Would you write out all of the records that follow, exactly as they stand?
++++ SOURCE MATERIAL ++++
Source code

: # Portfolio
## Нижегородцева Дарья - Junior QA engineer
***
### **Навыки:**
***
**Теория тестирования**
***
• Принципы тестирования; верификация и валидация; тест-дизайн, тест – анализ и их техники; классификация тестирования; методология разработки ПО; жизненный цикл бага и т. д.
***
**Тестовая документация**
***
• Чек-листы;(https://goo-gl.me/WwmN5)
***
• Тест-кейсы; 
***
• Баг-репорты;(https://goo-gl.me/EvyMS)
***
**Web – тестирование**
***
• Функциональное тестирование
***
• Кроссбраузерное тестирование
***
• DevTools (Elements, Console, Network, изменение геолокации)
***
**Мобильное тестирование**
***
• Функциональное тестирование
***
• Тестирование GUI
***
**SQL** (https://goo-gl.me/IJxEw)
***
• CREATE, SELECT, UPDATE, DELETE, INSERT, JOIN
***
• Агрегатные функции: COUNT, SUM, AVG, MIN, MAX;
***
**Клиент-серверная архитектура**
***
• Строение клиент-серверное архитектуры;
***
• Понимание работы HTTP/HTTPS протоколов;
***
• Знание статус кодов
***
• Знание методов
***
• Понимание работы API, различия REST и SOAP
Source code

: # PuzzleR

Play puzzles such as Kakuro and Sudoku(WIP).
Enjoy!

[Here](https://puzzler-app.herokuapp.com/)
++++
• [EXPECTED ANSWER]
Source code

: # Portfolio
## Нижегородцева Дарья - Junior QA engineer
***
### **Навыки:**
***
**Теория тестирования**
***
• Принципы тестирования; верификация и валидация; тест-дизайн, тест – анализ и их техники; классификация тестирования; методология разработки ПО; жизненный цикл бага и т. д.
***
**Тестовая документация**
***
• Чек-листы;(https://goo-gl.me/WwmN5)
***
• Тест-кейсы; 
***
• Баг-репорты;(https://goo-gl.me/EvyMS)
***
**Web – тестирование**
***
• Функциональное тестирование
***
• Кроссбраузерное тестирование
***
• DevTools (Elements, Console, Network, изменение геолокации)
***
**Мобильное тестирование**
***
• Функциональное тестирование
***
• Тестирование GUI
***
**SQL** (https://goo-gl.me/IJxEw)
***
• CREATE, SELECT, UPDATE, DELETE, INSERT, JOIN
***
• Агрегатные функции: COUNT, SUM, AVG, MIN, MAX;
***
**Клиент-серверная архитектура**
***
• Строение клиент-серверное архитектуры;
***
• Понимание работы HTTP/HTTPS протоколов;
***
• Знание статус кодов
***
• Знание методов
***
• Понимание работы API, различия REST и SOAP
Source code

: # PuzzleR

Play puzzles such as Kakuro and Sudoku(WIP).
Enjoy!

[Here](https://puzzler-app.herokuapp.com/)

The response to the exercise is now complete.